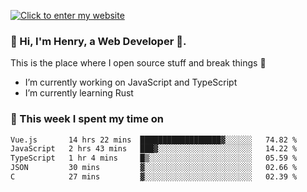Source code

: [![Click to enter my website](https://github.com/zh30/zh30/assets/7930156/bb82b0df-3fb8-4136-8522-734cd2b27f6a)](https://blog.zhanghe.dev) 

### 👋 Hi, I'm Henry, a Web Developer 🚀.

This is the place where I open source stuff and break things :rofl:

- I’m currently working on JavaScript and TypeScript
- I’m currently learning Rust

### 💪 This week I spent my time on

<!--START_SECTION:waka-->

```txt
Vue.js       14 hrs 22 mins  ██████████████████▓░░░░░░   74.82 %
JavaScript   2 hrs 43 mins   ███▓░░░░░░░░░░░░░░░░░░░░░   14.22 %
TypeScript   1 hr 4 mins     █▒░░░░░░░░░░░░░░░░░░░░░░░   05.59 %
JSON         30 mins         ▓░░░░░░░░░░░░░░░░░░░░░░░░   02.66 %
C            27 mins         ▓░░░░░░░░░░░░░░░░░░░░░░░░   02.39 %
```

<!--END_SECTION:waka-->
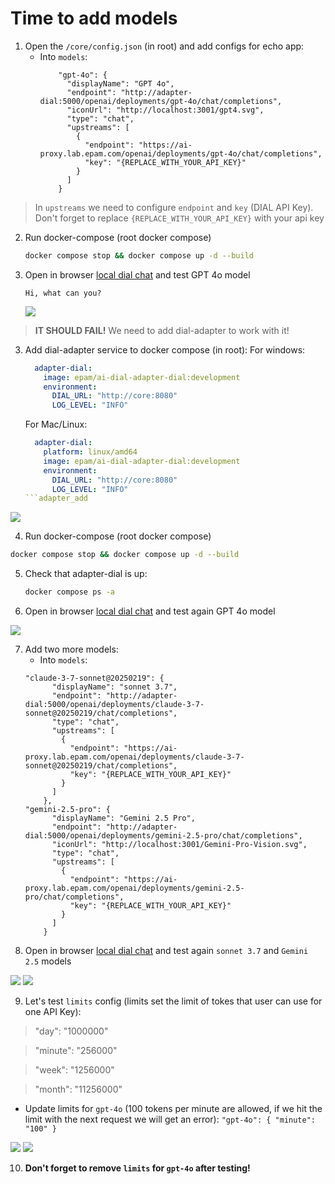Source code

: # Time to add models

1. Open the `/core/config.json` (in root) and add configs for echo app:
    - Into `models`:
        ```
            "gpt-4o": {
              "displayName": "GPT 4o",
              "endpoint": "http://adapter-dial:5000/openai/deployments/gpt-4o/chat/completions",
              "iconUrl": "http://localhost:3001/gpt4.svg",
              "type": "chat",
              "upstreams": [
                {
                  "endpoint": "https://ai-proxy.lab.epam.com/openai/deployments/gpt-4o/chat/completions",
                  "key": "{REPLACE_WITH_YOUR_API_KEY}"
                }
              ]
            }
        ```
> In `upstreams` we need to configure `endpoint` and `key` (DIAL API Key). Don't forget to replace `{REPLACE_WITH_YOUR_API_KEY}` with your api key
2. Run docker-compose (root docker compose)
     ```bash
     docker compose stop && docker compose up -d --build
     ```
3. Open in browser [local dial chat](http://localhost:3000/marketplace) and test GPT 4o model
    ```text
    Hi, what can you?
    ```
   <img src="_screenshots/error_adapter.png">
> **IT SHOULD FAIL!** We need to add dial-adapter to work with it!

3. Add dial-adapter service to docker compose (in root):
    For windows:
    ```yaml
      adapter-dial:
        image: epam/ai-dial-adapter-dial:development
        environment:
          DIAL_URL: "http://core:8080"
          LOG_LEVEL: "INFO"
    ```
   For Mac/Linux:
    ```yaml
      adapter-dial:
        platform: linux/amd64
        image: epam/ai-dial-adapter-dial:development
        environment:
          DIAL_URL: "http://core:8080"
          LOG_LEVEL: "INFO"
    ```adapter_add
<img src="_screenshots/adapter_add.png">

4. Run docker-compose (root docker compose)
  ```bash
  docker compose stop && docker compose up -d --build
  ```
5. Check that adapter-dial is up:
    ```bash
    docker compose ps -a 
    ```
6. Open in browser [local dial chat](http://localhost:3000/marketplace) and test again GPT 4o model
<img src="_screenshots/with_adapter.png">

7. Add two more models:
   - Into `models`:
    ```
    "claude-3-7-sonnet@20250219": {
          "displayName": "sonnet 3.7",
          "endpoint": "http://adapter-dial:5000/openai/deployments/claude-3-7-sonnet@20250219/chat/completions",
          "type": "chat",
          "upstreams": [
            {
              "endpoint": "https://ai-proxy.lab.epam.com/openai/deployments/claude-3-7-sonnet@20250219/chat/completions",
              "key": "{REPLACE_WITH_YOUR_API_KEY}"
            }
          ]
        },
    "gemini-2.5-pro": {
          "displayName": "Gemini 2.5 Pro",
          "endpoint": "http://adapter-dial:5000/openai/deployments/gemini-2.5-pro/chat/completions",
          "iconUrl": "http://localhost:3001/Gemini-Pro-Vision.svg",
          "type": "chat",
          "upstreams": [
            {
              "endpoint": "https://ai-proxy.lab.epam.com/openai/deployments/gemini-2.5-pro/chat/completions",
              "key": "{REPLACE_WITH_YOUR_API_KEY}"
            }
          ]
        }
    ```
8. Open in browser [local dial chat](http://localhost:3000/marketplace) and test again `sonnet 3.7` and `Gemini 2.5` models
<img src="_screenshots/new_models.png">
<img src="_screenshots/chat.png">

9. Let's test `limits` config (limits set the limit of tokes that user can use for one API Key):
> "day": "1000000"

> "minute": "256000"

> "week": "1256000"

> "month": "11256000"

   - Update limits for `gpt-4o` (100 tokens per minute are allowed, if we hit the limit with the next request we will get an error):
    ```
    "gpt-4o": {
        "minute": "100"
    }
    ```
<img src="_screenshots/limit.png">
<img src="_screenshots/hit_limit.png">

10. **Don't forget to remove `limits` for `gpt-4o` after testing!**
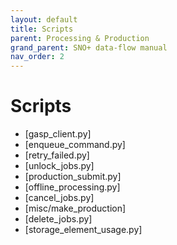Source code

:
 ```yaml
---
layout: default
title: Scripts
parent: Processing & Production
grand_parent: SNO+ data-flow manual
nav_order: 2
---
```


# Scripts

* [gasp_client.py]
* [enqueue_command.py]
* [retry_failed.py]
* [unlock_jobs.py]
* [production_submit.py]
* [offline_processing.py]
* [cancel_jobs.py]
* [misc/make_production]
* [delete_jobs.py]
* [storage_element_usage.py]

_ _ _

▶ REQUIRED ACTION: Give the number of lines in the entries above that include the string "openai". Write nothing but that number.

▶ RESULT OF THIS EXERCISE: 6